Pierre Colin : “Deux méthodes officielles et non définitives existent aujourd’hui. Il y a d’abord la pilule du docteur Soufir, qui a été validée par l’OMS. Il existe aussi la méthode thermique du docteur Mieusset. Le problème est que cette méthode n’a pas encore pu être industrialisée et produite à grande échelle. Le relais a donc été pris par deux groupes proposant une fabrication artisanale de “joke strap”. Un à Concarneau et l’autre à Toulouse.”
Quels sont les freins qui peuvent bloquer les hommes dans leur gestion de la contraception ?

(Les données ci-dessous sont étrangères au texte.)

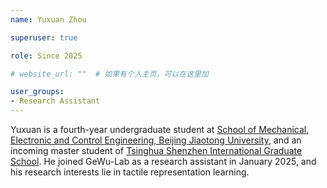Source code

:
 ```yaml
---
name: Yuxuan Zhou

superuser: true

role: Since 2025

# website_url: ""  # 如果有个人主页，可以在这里加

user_groups:
- Research Assistant
---
```

Yuxuan is a fourth-year undergraduate student at [School of Mechanical, Electronic and Control Engineering, Beijing Jiaotong University](https://mece.bjtu.edu.cn/), and an incoming master student of [Tsinghua Shenzhen International Graduate School](https://www.sigs.tsinghua.edu.cn/). He joined GeWu-Lab as a research assistant in January 2025, and his research interests lie in tactile representation learning.
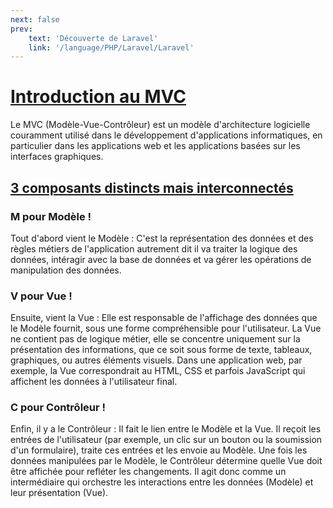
 ```yaml
---
next: false
prev: 
    text: 'Découverte de Laravel'
    link: '/language/PHP/Laravel/Laravel'
---
```


# <u>Introduction au MVC</u>
Le MVC (Modèle-Vue-Contrôleur) est un modèle d'architecture logicielle couramment utilisé dans le développement d'applications informatiques, en particulier dans les applications web et les applications basées sur les interfaces graphiques.

## <u>3 composants distincts mais interconnectés</u>

### M pour Modèle !
Tout d'abord vient le Modèle : C'est la représentation des données et des règles métiers de l'application autrement dit il va traiter la logique des données, intéragir avec la base de données et va gérer les opérations de manipulation des données.

### V pour Vue !
Ensuite, vient la Vue : Elle est responsable de l'affichage des données que le Modèle fournit, sous une forme compréhensible pour l'utilisateur. La Vue ne contient pas de logique métier, elle se concentre uniquement sur la présentation des informations, que ce soit sous forme de texte, tableaux, graphiques, ou autres éléments visuels. Dans une application web, par exemple, la Vue correspondrait au HTML, CSS et parfois JavaScript qui affichent les données à l'utilisateur final.

### C pour Contrôleur !
Enfin, il y a le Contrôleur : Il fait le lien entre le Modèle et la Vue. Il reçoit les entrées de l'utilisateur (par exemple, un clic sur un bouton ou la soumission d'un formulaire), traite ces entrées et les envoie au Modèle. Une fois les données manipulées par le Modèle, le Contrôleur détermine quelle Vue doit être affichée pour refléter les changements. Il agit donc comme un intermédiaire qui orchestre les interactions entre les données (Modèle) et leur présentation (Vue).
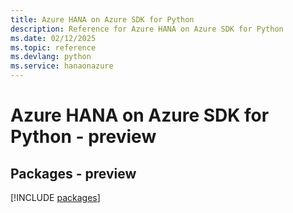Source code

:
 ```yaml
---
title: Azure HANA on Azure SDK for Python
description: Reference for Azure HANA on Azure SDK for Python
ms.date: 02/12/2025
ms.topic: reference
ms.devlang: python
ms.service: hanaonazure
---
```

# Azure HANA on Azure SDK for Python - preview
## Packages - preview
[!INCLUDE [packages](hana-on-azure-index.md)]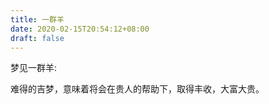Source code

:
```yaml
---
title: 一群羊
date: 2020-02-15T20:54:12+08:00
draft: false
---
```


梦见一群羊:

难得的吉梦，意味着将会在贵人的帮助下，取得丰收，大富大贵。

P.C : “Il y a plusieurs facteurs. La sociologue Cécile Ventola avait en partie expliqué le phénomène par la politique nataliste de développement après la guerre de 14-18, qui est ensuite restée dans les esprits. Il y aussi le fait que la vasectomie soit encore très peu répandue en France. À titre de comparaison, on en réalise 200 fois moins qu’au Canada. Enfin, il y a aussi le machisme répandu, l’idée que les hommes doivent toujours être prêts à éjaculer. Dans l’imaginaire collectif, les seules contraceptions sont le préservatif et le retrait. Avec d’autres méthodes, vient cette crainte de ne plus avoir d’érection ou de ne plus éjaculer. Tout ça participe à cette “peur” de la contraception.”
Cela vous paraît important de partager la contraception dans le couple ?
P.C : “C’est très important ! Il y a dans cette démarche un aspect essentiel, au-delà du plan médical, celui de la libération de la pensée. Une vision des relations et de la sexualité qui va plus loin que la domination masculine et la pénétration. Je l’ai toujours ressenti comme quelque chose de libérateur et de positif.”
Vous avez fondé l’Ardecom en 1978, avez-vous, depuis, constaté une évolution de la mentalité vis-à-vis de la contraception masculine ?
P.C : “Oui, je sens que c’est en train de monter. Il y a des groupes d’échanges qui ont lieu deux samedis par mois et les jeudis. Et on voit qu’il y a de plus en plus de gens qui viennent. Pas que des hommes seuls d’ailleurs. Beaucoup s’y rendent en couple. Ce sont souvent des couples assez jeunes, où la femme prend la pilule depuis plusieurs années et pousse son partenaire.”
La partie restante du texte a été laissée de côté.